“Nenhum desejo neste domingo
nenhum problema nesta vida
o mundo parou de repente
os homens ficaram calados
domingo sem fim nem começo” (Carlos Drummond de Andrade).
Continuo divagando pelas veredas da vida; um cavaleiro andante em busca da quimera; não do monstro, mas da combinação dos elementos que permearam meus dias do passado, cruzando pelo domingo abençoado, de um dia de descanso. Lá vamos, idealizar um domingo qualquer dos tempos de guri.
Era o piá que não dormia tarde, para cedo acordar. Depois do café, acompanhar os pais ao culto dominical; eles para a Igreja e nós para uma sala, onde boas e bonitas moças ensinavam passagens da Bíblia e os mandamentos de Deus. Tínhamos um cartão, branco, quadriculado, com espaços a marcar a presença nos 50 e tantos domingos do ano. A marca da presença era importante para ganhar presentes do Pastor e das mocinhas no fim-do-ano.
Muito aprendi nos cultos dominicais, até sobre noções de comportamento em uma sociedade civilizada: ao entrar numa casa tinha que se tirar o chapéu e descobrir a cabeça, ou pedir licença para continuar usando; sempre colocar a moça, ou a pessoa mais velha, para o lado de dentro, ao acompanha-la pela calçada (senão a estaria vendendo); nunca dizer palavrão – a mãe até podia colocar pimenta na língua e assim por diante.
Como disse, certas coisas marcaram: até hoje não consigo dizer uma palavra obscena em público, mesmo em conversas informais; fico apreensivo ao ouvir um neto falar impropérios. A descoberta da máquina de impressão, por Gutenberg, possibilitou o avanço do conhecimento, da literatura; a educação tornou-se o marco das mudanças comportamentais.

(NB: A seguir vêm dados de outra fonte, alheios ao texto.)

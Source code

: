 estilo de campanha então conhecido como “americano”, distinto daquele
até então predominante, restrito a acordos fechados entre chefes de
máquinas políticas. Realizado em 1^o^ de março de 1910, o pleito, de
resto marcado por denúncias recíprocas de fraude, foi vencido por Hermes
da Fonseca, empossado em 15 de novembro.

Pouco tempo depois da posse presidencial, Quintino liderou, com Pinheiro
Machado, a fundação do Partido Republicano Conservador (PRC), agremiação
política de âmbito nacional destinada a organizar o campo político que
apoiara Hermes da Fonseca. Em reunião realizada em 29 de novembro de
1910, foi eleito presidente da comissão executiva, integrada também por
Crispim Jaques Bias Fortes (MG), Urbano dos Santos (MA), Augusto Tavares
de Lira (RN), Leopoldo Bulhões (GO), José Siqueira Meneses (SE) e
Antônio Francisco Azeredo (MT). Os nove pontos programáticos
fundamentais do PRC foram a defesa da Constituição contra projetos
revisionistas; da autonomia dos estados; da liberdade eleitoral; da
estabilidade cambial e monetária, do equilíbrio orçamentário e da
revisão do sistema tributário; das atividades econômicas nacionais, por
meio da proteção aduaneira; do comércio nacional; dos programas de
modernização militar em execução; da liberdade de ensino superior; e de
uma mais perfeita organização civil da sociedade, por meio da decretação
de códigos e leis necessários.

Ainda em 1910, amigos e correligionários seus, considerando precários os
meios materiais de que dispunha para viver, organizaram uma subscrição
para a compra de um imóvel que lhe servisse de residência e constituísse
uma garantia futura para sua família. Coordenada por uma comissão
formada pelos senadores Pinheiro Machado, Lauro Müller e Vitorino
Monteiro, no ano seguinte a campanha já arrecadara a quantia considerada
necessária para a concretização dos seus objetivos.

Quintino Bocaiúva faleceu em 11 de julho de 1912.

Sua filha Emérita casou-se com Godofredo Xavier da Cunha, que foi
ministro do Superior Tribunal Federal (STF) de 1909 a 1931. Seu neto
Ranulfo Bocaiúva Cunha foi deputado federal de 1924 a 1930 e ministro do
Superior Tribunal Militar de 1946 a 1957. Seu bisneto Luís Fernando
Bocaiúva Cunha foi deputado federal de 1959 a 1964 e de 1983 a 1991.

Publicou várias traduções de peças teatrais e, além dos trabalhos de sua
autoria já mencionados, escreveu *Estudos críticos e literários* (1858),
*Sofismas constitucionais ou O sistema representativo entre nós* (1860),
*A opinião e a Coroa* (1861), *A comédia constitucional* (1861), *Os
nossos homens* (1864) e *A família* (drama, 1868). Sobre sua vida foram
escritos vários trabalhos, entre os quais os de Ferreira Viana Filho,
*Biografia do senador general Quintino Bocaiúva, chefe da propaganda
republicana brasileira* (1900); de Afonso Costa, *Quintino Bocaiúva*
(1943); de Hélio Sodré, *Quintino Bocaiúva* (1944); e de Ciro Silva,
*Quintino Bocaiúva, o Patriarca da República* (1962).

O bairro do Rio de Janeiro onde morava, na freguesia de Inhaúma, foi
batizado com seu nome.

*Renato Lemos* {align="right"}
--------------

Em criança, o ensino religioso e as histórias que ouvíamos sobre os grandes vultos da humanidade, certamente ajudaram a moldar nosso caráter e nos definir para a vida futura. E mais uma vez lá íamos nós, junto aos pais, até a praça Rui Barbosa; eles continuavam Ramiro acima e nós seguíamos para a biblioteca, no prédio da Prefeitura. Lá o seu José nos atendia e indicava livros e revistas para ler; permanecíamos por mais de uma hora.
Nos domingos o almoço era especial; já pela manhã, bem cedo, o pai ia ao galinheiro e torcia o pescoço de uma galinha; escaldada, era depenada e limpa, reservando-se os miúdos para a sopa. Galinha frita, massa caseira, arroz e salada de batata – antes, porém, um bom prato fundo de sopa, com massa aletria. Ganhava-se uma garrafinha pequena de Coca-Cola, que o pai comprava no depósito do Beto Cardoso.
Então começava uma nova maratona: apanhar um monte de gibis em bom estado, pedir dinheiro para o matiné no Goio-En, balas e pipocas. O filme começava as duas e a bilheteria abria meia hora antes. Comprar logo a entrada e começar a trocar gibis com a gurizada. E a negociação tinha início: “quer trocar ou só vende?” – conforme a resposta cada um olhava o monte do outro; separava-se os lidos dos não e efetuava-se a troca conforme o estado de cada gibi. Um novo podia-se trocar por dois velhos. Eu gostava muito do Roy-Roger, Hopalong Cassidy e Cavaleiro Solitário (que era o Dr. Ronbledo, sem a máscara). O gibi do Fantasma também era muito bom.
Muitas vezes, matutando aqui com os meus botões, acho que éramos prematuros em matéria de bem-querer e reciprocidade (um sentimento muito próximo ao amor). Cedo começávamos a olhar as mocinhas, alimentando sonhos puros e naturais. Uma espécie de romantismo precoce impulsionou a leitura da Revista Capricho – romances em quadrinhos.
Ao entardecer dos domingos acontecia uma grande reunião de guris da vizinhança e começavam os jogos de esconder, pega-pega, assustar pessoas por detrás dos muros, empoleirados em cinamomos e incomodar as meninas nos seus divertimentos ao longo das calçadas.
Era um tempo de antigamente/ um guri sem vislumbre/ da outrora ao porvir. Calça curta/ andando pelas ruas/ atrás das brincadeiras/ buscando as amizades/ sem nunca lembrar/ de um dia envelhecer.
Guri das matinés/ da troca dos gibis/ dos namoricos inconsequentes/ das meninas/ agora adultas/ por todo o tempo olvidaram. Um simples infante/ gritando como Tarzan/ dando tiros imaginários/ ao estampido da voz. Por deferência especial/ do Poder Superior/ os passos continuam/ na andança pelo presente/ sem vaticino futuro/ só a esperança de continuar … Até quando???